(Dataset excerpts)
══════
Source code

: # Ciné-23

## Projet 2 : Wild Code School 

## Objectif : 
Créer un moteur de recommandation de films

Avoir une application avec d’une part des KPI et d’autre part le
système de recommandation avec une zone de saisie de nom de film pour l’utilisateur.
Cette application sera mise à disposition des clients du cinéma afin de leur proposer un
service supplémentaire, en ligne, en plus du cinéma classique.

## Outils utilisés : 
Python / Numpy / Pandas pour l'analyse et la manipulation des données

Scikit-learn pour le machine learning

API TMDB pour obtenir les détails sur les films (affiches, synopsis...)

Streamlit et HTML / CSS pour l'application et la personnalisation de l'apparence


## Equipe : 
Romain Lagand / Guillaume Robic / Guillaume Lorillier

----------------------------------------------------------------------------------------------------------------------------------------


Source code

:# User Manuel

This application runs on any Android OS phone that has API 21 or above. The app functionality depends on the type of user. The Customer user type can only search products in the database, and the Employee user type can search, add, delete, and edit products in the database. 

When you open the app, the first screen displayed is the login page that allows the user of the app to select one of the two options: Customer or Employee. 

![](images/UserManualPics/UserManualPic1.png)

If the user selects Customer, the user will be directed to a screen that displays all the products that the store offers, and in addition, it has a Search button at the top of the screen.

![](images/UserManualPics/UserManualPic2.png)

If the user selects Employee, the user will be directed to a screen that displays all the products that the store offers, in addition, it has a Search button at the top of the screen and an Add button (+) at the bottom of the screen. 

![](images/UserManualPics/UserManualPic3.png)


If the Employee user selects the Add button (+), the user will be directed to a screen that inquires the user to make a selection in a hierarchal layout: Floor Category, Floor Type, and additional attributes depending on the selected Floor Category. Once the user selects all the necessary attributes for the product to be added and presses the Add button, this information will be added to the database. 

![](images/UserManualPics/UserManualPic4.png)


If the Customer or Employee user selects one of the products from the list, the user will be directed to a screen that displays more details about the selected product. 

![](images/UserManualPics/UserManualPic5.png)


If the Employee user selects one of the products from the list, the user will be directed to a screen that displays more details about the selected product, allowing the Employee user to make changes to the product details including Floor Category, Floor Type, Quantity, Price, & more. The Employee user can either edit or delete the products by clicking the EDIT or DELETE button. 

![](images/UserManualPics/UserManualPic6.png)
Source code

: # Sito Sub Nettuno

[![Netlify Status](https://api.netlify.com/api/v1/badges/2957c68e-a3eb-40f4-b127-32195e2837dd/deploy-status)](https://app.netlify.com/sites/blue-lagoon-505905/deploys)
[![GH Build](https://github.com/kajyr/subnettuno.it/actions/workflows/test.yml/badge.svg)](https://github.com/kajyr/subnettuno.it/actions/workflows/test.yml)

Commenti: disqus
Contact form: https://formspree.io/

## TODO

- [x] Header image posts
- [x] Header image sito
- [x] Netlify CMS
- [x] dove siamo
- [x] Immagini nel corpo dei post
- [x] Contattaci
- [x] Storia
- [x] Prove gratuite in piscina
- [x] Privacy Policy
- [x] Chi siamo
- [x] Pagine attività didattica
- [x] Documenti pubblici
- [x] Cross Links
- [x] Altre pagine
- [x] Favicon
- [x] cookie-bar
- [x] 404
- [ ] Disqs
══════
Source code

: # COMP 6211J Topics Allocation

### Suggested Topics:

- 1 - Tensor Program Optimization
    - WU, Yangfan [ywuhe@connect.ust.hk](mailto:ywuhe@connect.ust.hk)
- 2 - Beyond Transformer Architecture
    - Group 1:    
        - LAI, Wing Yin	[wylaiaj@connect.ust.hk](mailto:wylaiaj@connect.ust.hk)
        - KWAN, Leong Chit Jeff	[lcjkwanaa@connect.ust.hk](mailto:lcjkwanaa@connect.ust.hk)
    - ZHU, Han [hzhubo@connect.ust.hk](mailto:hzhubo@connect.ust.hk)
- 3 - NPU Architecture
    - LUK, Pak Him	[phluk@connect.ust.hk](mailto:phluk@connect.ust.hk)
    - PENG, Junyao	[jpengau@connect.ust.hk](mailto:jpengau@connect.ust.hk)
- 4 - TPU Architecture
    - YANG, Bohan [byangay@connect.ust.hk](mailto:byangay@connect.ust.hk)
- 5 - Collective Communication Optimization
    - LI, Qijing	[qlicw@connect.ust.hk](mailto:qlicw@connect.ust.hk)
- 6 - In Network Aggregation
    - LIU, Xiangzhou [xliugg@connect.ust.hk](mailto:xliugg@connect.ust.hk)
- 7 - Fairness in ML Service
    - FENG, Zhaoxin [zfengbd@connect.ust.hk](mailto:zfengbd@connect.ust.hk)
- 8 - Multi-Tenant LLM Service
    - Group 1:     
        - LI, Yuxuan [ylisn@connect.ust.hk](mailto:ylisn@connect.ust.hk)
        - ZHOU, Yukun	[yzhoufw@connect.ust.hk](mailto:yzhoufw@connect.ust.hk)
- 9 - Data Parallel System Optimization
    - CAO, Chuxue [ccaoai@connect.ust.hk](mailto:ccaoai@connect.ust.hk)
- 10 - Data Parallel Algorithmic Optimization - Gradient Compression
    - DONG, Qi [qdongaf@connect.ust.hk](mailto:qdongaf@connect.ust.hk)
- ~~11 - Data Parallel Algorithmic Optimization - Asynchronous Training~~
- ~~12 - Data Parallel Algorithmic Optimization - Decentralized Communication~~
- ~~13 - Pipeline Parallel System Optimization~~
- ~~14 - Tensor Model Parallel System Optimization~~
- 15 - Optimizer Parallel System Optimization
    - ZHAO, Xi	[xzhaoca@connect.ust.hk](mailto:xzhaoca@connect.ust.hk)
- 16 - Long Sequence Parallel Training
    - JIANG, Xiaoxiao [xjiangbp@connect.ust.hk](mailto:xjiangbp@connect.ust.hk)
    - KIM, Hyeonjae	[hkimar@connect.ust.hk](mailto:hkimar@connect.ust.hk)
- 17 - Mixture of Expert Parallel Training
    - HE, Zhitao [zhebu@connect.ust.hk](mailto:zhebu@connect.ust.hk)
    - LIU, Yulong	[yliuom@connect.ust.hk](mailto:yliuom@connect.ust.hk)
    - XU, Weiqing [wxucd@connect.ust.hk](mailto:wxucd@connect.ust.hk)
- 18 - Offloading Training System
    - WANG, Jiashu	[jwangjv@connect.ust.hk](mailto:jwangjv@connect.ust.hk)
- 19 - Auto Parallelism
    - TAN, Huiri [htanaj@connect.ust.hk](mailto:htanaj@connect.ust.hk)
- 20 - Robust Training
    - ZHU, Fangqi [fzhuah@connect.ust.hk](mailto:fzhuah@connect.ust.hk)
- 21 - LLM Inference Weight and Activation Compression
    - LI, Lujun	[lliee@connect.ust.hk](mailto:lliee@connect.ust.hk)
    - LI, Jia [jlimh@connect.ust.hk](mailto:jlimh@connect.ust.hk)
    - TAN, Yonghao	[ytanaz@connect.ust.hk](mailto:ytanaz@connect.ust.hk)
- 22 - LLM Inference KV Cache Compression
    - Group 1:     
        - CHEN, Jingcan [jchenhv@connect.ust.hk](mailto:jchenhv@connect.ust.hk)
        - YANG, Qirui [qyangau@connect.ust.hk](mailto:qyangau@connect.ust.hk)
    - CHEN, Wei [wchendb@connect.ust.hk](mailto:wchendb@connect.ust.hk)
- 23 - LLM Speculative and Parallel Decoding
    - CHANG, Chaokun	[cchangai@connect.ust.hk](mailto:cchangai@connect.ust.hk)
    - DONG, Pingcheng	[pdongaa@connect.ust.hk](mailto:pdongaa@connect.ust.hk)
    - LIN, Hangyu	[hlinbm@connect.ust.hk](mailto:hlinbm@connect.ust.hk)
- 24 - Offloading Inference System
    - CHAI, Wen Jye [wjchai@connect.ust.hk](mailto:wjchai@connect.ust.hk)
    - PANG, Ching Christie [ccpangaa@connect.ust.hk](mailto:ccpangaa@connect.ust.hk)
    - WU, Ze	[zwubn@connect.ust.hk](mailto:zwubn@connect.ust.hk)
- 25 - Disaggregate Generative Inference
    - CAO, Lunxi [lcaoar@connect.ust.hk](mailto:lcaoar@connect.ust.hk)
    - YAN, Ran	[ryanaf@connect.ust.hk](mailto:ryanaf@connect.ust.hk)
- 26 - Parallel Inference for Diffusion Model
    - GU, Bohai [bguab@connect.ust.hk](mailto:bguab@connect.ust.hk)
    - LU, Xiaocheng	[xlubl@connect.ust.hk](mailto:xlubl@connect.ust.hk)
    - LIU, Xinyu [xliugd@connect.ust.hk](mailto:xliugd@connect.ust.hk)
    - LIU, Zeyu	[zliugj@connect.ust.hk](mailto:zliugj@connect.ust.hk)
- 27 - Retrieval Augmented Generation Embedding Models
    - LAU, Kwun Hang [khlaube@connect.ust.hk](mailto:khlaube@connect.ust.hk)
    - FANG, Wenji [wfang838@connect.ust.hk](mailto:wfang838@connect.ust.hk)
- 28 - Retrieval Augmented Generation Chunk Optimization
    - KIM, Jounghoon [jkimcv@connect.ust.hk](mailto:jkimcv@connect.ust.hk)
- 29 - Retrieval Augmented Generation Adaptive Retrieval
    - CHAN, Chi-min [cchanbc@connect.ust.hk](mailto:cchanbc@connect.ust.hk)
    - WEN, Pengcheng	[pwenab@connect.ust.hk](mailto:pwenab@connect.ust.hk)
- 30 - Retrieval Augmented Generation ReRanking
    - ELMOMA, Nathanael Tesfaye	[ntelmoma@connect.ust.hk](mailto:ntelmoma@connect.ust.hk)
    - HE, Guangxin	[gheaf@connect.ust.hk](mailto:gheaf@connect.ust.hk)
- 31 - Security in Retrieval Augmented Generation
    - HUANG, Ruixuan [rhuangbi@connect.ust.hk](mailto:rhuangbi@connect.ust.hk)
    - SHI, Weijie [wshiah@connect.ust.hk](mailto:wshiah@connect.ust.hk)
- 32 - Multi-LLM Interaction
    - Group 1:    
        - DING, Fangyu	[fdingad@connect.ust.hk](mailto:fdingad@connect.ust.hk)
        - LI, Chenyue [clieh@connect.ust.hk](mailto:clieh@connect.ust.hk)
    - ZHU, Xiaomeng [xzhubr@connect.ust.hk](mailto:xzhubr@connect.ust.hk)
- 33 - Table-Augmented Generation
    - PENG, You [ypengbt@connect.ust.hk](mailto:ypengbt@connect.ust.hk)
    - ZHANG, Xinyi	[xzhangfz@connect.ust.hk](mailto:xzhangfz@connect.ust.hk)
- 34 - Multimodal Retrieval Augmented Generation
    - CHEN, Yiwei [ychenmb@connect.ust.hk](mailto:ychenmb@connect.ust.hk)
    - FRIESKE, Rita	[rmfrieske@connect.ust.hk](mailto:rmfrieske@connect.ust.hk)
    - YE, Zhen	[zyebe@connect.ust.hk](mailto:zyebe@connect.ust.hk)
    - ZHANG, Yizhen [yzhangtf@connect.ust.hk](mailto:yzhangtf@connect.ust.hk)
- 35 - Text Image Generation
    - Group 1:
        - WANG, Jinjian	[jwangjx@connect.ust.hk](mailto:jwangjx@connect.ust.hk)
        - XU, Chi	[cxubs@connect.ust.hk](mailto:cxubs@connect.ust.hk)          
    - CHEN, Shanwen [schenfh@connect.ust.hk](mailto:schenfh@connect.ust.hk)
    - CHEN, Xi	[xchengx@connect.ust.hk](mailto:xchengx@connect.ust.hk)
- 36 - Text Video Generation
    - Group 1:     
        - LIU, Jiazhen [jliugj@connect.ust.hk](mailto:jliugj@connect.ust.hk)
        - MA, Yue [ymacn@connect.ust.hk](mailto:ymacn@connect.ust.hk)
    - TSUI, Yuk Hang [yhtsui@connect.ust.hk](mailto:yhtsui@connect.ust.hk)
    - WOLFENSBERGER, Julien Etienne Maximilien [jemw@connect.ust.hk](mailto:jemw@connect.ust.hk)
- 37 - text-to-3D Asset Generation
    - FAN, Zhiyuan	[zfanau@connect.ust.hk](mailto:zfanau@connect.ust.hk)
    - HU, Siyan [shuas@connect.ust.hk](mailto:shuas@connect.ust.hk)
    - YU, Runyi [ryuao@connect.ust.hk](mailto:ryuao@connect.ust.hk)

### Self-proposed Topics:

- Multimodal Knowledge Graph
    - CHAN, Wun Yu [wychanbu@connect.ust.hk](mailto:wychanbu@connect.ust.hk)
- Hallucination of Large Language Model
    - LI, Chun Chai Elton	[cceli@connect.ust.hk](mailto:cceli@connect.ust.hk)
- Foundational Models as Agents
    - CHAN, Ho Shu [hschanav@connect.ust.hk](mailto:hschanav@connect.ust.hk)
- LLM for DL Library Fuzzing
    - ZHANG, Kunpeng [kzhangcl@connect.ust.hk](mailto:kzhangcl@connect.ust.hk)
══════
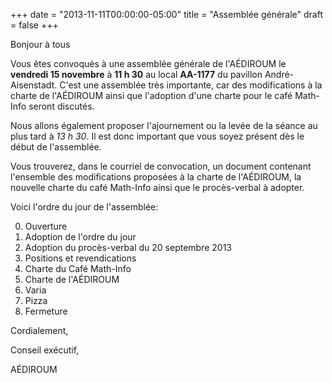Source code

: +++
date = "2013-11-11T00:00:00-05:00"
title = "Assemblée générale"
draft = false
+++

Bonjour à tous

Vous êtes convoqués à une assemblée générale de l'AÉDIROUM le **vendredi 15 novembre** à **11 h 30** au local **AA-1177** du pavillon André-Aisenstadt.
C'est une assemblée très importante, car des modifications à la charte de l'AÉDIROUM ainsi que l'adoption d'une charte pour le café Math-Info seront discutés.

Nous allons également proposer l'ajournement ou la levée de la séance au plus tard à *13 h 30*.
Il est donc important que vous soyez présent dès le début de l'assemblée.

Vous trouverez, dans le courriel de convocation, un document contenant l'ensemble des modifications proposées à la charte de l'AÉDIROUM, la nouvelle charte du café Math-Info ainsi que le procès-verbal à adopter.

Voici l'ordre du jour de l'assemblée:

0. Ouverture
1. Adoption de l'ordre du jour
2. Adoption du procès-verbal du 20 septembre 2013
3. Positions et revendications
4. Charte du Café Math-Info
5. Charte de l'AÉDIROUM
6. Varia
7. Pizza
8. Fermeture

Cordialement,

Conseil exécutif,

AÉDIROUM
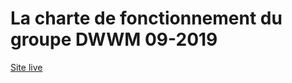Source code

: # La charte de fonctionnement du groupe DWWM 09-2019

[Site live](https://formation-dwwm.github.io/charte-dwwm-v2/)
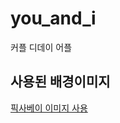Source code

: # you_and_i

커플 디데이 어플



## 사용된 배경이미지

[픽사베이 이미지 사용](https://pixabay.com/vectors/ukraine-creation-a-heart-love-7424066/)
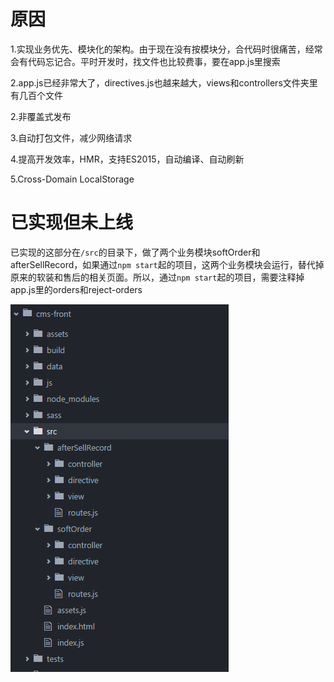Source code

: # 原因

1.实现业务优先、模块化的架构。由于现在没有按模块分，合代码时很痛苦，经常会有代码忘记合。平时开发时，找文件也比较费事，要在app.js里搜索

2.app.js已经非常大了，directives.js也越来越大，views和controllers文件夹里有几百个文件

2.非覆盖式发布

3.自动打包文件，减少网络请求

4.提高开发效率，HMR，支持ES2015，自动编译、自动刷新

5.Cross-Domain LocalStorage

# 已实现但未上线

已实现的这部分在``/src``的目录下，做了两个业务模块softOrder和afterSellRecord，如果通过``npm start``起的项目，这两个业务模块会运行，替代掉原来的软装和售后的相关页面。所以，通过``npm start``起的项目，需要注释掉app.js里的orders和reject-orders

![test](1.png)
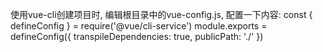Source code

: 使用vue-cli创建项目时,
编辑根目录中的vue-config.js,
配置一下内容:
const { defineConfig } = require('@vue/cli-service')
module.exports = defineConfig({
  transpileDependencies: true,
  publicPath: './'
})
══════
ASSIGNED TASK -
If a line in the data contains the string "AÉDIROUM", copy it.

ANSWER TO THIS TASK -
Vous êtes convoqués à une assemblée générale de l'AÉDIROUM le **vendredi 15 novembre** à **11 h 30** au local **AA-1177** du pavillon André-Aisenstadt.
C'est une assemblée très importante, car des modifications à la charte de l'AÉDIROUM ainsi que l'adoption d'une charte pour le café Math-Info seront discutés.
Vous trouverez, dans le courriel de convocation, un document contenant l'ensemble des modifications proposées à la charte de l'AÉDIROUM, la nouvelle charte du café Math-Info ainsi que le procès-verbal à adopter.
5. Charte de l'AÉDIROUM
AÉDIROUM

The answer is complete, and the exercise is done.